TASK OBJECTIVE:
Reproduce verbatim the lines of the material below, starting at the line with "Sometimes personal feuds" and ending at the line with "- crash your router", both inclusive; skip the rest.

DATA SUPPLIED:
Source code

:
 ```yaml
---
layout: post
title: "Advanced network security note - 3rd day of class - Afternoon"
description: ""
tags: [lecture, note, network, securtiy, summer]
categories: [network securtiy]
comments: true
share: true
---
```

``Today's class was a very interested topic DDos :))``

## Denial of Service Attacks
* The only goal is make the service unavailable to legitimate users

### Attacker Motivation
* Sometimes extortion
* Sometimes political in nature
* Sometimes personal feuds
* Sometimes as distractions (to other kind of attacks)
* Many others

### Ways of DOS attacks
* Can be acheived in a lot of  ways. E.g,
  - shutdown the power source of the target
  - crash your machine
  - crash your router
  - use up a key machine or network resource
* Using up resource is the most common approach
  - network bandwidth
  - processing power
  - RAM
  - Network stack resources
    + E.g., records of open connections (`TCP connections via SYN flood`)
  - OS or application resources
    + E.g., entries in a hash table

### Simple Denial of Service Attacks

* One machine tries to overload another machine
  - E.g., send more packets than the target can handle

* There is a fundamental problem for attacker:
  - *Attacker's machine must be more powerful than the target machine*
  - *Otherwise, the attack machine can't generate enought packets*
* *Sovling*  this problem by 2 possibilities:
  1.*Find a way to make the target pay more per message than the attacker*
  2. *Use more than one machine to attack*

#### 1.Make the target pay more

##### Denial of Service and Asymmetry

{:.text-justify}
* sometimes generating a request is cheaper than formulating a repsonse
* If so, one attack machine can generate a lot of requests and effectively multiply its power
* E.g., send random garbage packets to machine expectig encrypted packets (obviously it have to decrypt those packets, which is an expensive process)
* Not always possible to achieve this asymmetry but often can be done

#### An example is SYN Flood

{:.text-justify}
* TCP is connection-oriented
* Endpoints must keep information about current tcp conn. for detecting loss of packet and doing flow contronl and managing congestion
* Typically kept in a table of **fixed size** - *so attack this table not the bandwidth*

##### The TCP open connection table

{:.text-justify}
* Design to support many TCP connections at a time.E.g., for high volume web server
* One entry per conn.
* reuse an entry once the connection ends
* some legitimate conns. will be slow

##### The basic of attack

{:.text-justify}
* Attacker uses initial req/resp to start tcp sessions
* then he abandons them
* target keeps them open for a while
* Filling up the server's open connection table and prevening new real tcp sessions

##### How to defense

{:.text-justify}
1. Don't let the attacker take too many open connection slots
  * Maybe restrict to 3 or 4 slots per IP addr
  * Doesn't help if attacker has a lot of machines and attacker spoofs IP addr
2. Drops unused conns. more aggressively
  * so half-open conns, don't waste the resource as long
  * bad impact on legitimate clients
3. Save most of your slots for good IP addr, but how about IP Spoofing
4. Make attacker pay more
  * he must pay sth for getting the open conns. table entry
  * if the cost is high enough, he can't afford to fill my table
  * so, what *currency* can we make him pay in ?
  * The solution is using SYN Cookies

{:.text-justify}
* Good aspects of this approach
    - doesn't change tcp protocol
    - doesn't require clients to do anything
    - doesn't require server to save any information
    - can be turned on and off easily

PROBLEM SOLUTION:
* Sometimes personal feuds
* Sometimes as distractions (to other kind of attacks)
* Many others

### Ways of DOS attacks
* Can be acheived in a lot of  ways. E.g,
  - shutdown the power source of the target
  - crash your machine
  - crash your router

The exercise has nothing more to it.